-- Opening Marker --

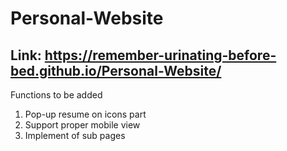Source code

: # Personal-Website
Link: https://remember-urinating-before-bed.github.io/Personal-Website/
-------------------------------------------------------------------------
Functions to be added
1. Pop-up resume on icons part
2. Support proper mobile view
3. Implement of sub pages
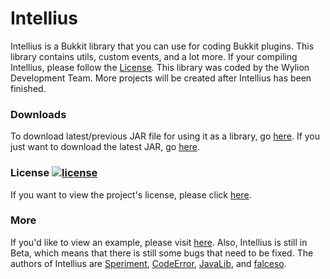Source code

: # Intellius
Intellius is a Bukkit library that you can use for coding Bukkit plugins.
This library contains utils, custom events, and a lot more.
If your compiling Intellius, please follow the [License](LICENSE).
This library was coded by the Wylion Development Team.
More projects will be created after Intellius has been finished.

### Downloads
To download latest/previous JAR file for using it as a library, go [here](https://github.com/Wylion/Intellius/releases).
If you just want to download the latest JAR, go [here](https://github.com/Wylion/Intellius/releases/latest).

### License [![license](https://img.shields.io/github/license/mashape/apistatus.svg)](https://opensource.org/licenses/MIT)
If you want to view the project's license, please click [here](LICENSE).

### More
If you'd like to view an example, please visit [here]().
Also, Intellius is still in Beta, which means that there is still some bugs that need to be fixed.
The authors of Intellius are [Speriment](http://bit.ly/2aGTj2W), [CodeError](http://bit.ly/2auJB08), [JavaLib](http://bit.ly/2aP3mAv), and [falceso](http://bit.ly/2b3Pow5).
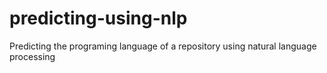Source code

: # predicting-using-nlp
Predicting the programing language of a repository using natural language processing 

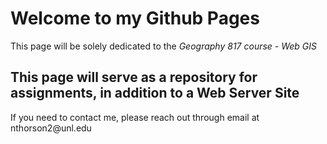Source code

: <html>
	<head>
	</head>
	<body>
		<h1>Welcome to my Github Pages</h1>
		<p>This page will be solely dedicated to the <i>Geography 817 course - Web GIS</i></p>
		<h2>This page will serve as a repository for assignments, in addition to a Web Server Site</h2>
		<p>If you need to contact me, please reach out through email at <a><href="mailto:nthorson2@unl.edu">nthorson2@unl.edu</a></p>
	</body>
</html>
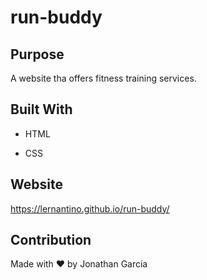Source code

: # run-buddy


## Purpose

A website tha offers fitness training services.


## Built With

* HTML

* CSS


## Website

https://lernantino.github.io/run-buddy/


## Contribution

Made with ❤️ by Jonathan Garcia
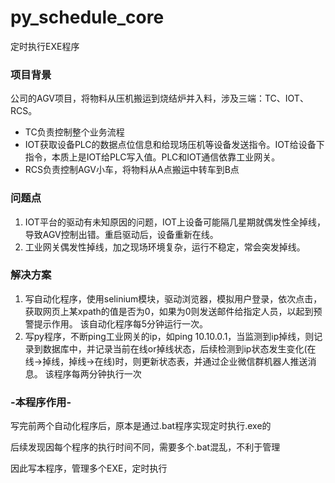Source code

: # py_schedule_core
定时执行EXE程序

### 项目背景

公司的AGV项目，将物料从压机搬运到烧结炉并入料，涉及三端：TC、IOT、RCS。

- TC负责控制整个业务流程
- IOT获取设备PLC的数据点位信息和给现场压机等设备发送指令。IOT给设备下指令，本质上是IOT给PLC写入值。PLC和IOT通信依靠工业网关。
- RCS负责控制AGV小车，将物料从A点搬运中转车到B点

### 问题点

1. IOT平台的驱动有未知原因的问题，IOT上设备可能隔几星期就偶发性全掉线，导致AGV控制出错。重启驱动后，设备重新在线。
2. 工业网关偶发性掉线，加之现场环境复杂，运行不稳定，常会突发掉线。

### 解决方案

1. 写自动化程序，使用selinium模块，驱动浏览器，模拟用户登录，依次点击，获取网页上某xpath的值是否为0，如果为0则发送邮件给指定人员，以起到预警提示作用。
   该自动化程序每5分钟运行一次。
2. 写py程序，不断ping工业网关的ip，如ping 10.10.0.1，当监测到ip掉线，则记录到数据库中，并记录当前在线or掉线状态，后续检测到ip状态发生变化(在线->掉线，掉线->在线)时，则更新状态表，并通过企业微信群机器人推送消息。
   该程序每两分钟执行一次

### **-本程序作用-**

写完前两个自动化程序后，原本是通过.bat程序实现定时执行.exe的

后续发现因每个程序的执行时间不同，需要多个.bat混乱，不利于管理

因此写本程序，管理多个EXE，定时执行



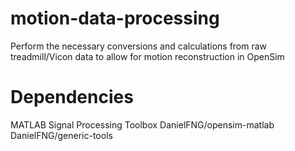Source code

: # motion-data-processing
Perform the necessary conversions and calculations from raw treadmill/Vicon data to allow for motion reconstruction in OpenSim

# Dependencies 
MATLAB Signal Processing Toolbox 
DanielFNG/opensim-matlab
DanielFNG/generic-tools
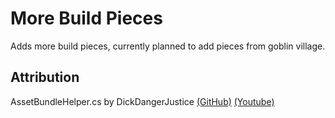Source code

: # More Build Pieces
Adds more build pieces, currently planned to add pieces from goblin village.

## Attribution 
AssetBundleHelper.cs by DickDangerJustice [(GitHub)](https://github.com/DickDangerJustice) [(Youtube)](https://www.youtube.com/channel/UCQmgRGWDJFXVYoin2UzUt7Q)
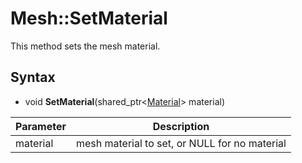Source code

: # Mesh::SetMaterial

This method sets the mesh material.

## Syntax 

- void **SetMaterial**(shared_ptr<[Material](Material.md)> material)

| Parameter | Description |
|---|---|
| material | mesh material to set, or NULL for no material |
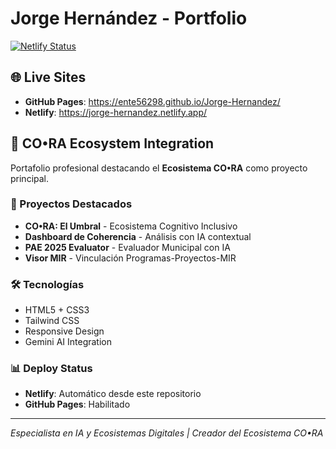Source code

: # Jorge Hernández - Portfolio

[![Netlify Status](https://api.netlify.com/api/v1/badges/2eac4a6d-202f-4a14-9d6e-a677bc6ece5c/deploy-status)](https://app.netlify.com/projects/jorge-hernandez/deploys)

## 🌐 Live Sites
- **GitHub Pages**: https://ente56298.github.io/Jorge-Hernandez/
- **Netlify**: https://jorge-hernandez.netlify.app/

## 🧪 CO•RA Ecosystem Integration
Portafolio profesional destacando el **Ecosistema CO•RA** como proyecto principal.

### 🚀 Proyectos Destacados
- **CO•RA: El Umbral** - Ecosistema Cognitivo Inclusivo
- **Dashboard de Coherencia** - Análisis con IA contextual
- **PAE 2025 Evaluator** - Evaluador Municipal con IA
- **Visor MIR** - Vinculación Programas-Proyectos-MIR

### 🛠️ Tecnologías
- HTML5 + CSS3
- Tailwind CSS
- Responsive Design
- Gemini AI Integration

### 📊 Deploy Status
- **Netlify**: Automático desde este repositorio
- **GitHub Pages**: Habilitado

---
*Especialista en IA y Ecosistemas Digitales | Creador del Ecosistema CO•RA*
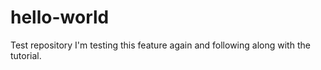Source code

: # hello-world
Test repository
I'm testing this feature again and following along with the tutorial.
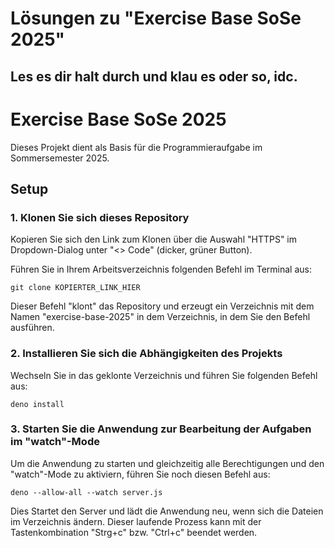 # Lösungen zu "Exercise Base SoSe 2025"
Les es dir halt durch und klau es oder so, idc.
---
# Exercise Base SoSe 2025

Dieses Projekt dient als Basis für die Programmieraufgabe im Sommersemester
2025.

## Setup

### 1. Klonen Sie sich dieses Repository

Kopieren Sie sich den Link zum Klonen über die Auswahl "HTTPS" im
Dropdown-Dialog unter "<> Code" (dicker, grüner Button).

Führen Sie in Ihrem Arbeitsverzeichnis folgenden Befehl im Terminal aus:

`git clone KOPIERTER_LINK_HIER`

Dieser Befehl "klont" das Repository und erzeugt ein Verzeichnis mit dem Namen
"exercise-base-2025" in dem Verzeichnis, in dem Sie den Befehl ausführen.

### 2. Installieren Sie sich die Abhängigkeiten des Projekts

Wechseln Sie in das geklonte Verzeichnis und führen Sie folgenden Befehl aus:

`deno install`

### 3. Starten Sie die Anwendung zur Bearbeitung der Aufgaben im "watch"-Mode

Um die Anwendung zu starten und gleichzeitig alle Berechtigungen und den
"watch"-Mode zu aktiviern, führen Sie noch diesen Befehl aus:

`deno --allow-all --watch server.js`

Dies Startet den Server und lädt die Anwendung neu, wenn sich die Dateien im
Verzeichnis ändern. Dieser laufende Prozess kann mit der Tastenkombination
"Strg+c" bzw. "Ctrl+c" beendet werden.

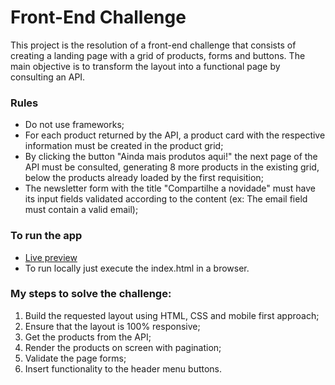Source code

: # Front-End Challenge

This project is the resolution of a front-end challenge that consists of creating a landing page with a grid of products, forms and buttons. The main objective is to transform the layout into a functional page by consulting an API.

### Rules

- Do not use frameworks;
- For each product returned by the API, a product card with the respective information must be created in the product grid;
- By clicking the button "Ainda mais produtos aqui!" the next page of the API must be consulted, generating 8 more products in the existing grid, below the products already loaded by the first requisition;
- The newsletter form with the title "Compartilhe a novidade" must have its input fields validated according to the content (ex: The email field must contain a valid email);

### To run the app

- [Live preview](https://linx-gustavo.herokuapp.com/)
- To run locally just execute the index.html in a browser.

### My steps to solve the challenge:

1. Build the requested layout using HTML, CSS and mobile first approach;
2. Ensure that the layout is 100% responsive;
3. Get the products from the API;
4. Render the products on screen with pagination;
5. Validate the page forms;
6. Insert functionality to the header menu buttons.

-- Closing Marker --

Find each line of the data above that holds the word "Proyectos", then copy it.

### 🚀 Proyectos Destacados
- **Visor MIR** - Vinculación Programas-Proyectos-MIR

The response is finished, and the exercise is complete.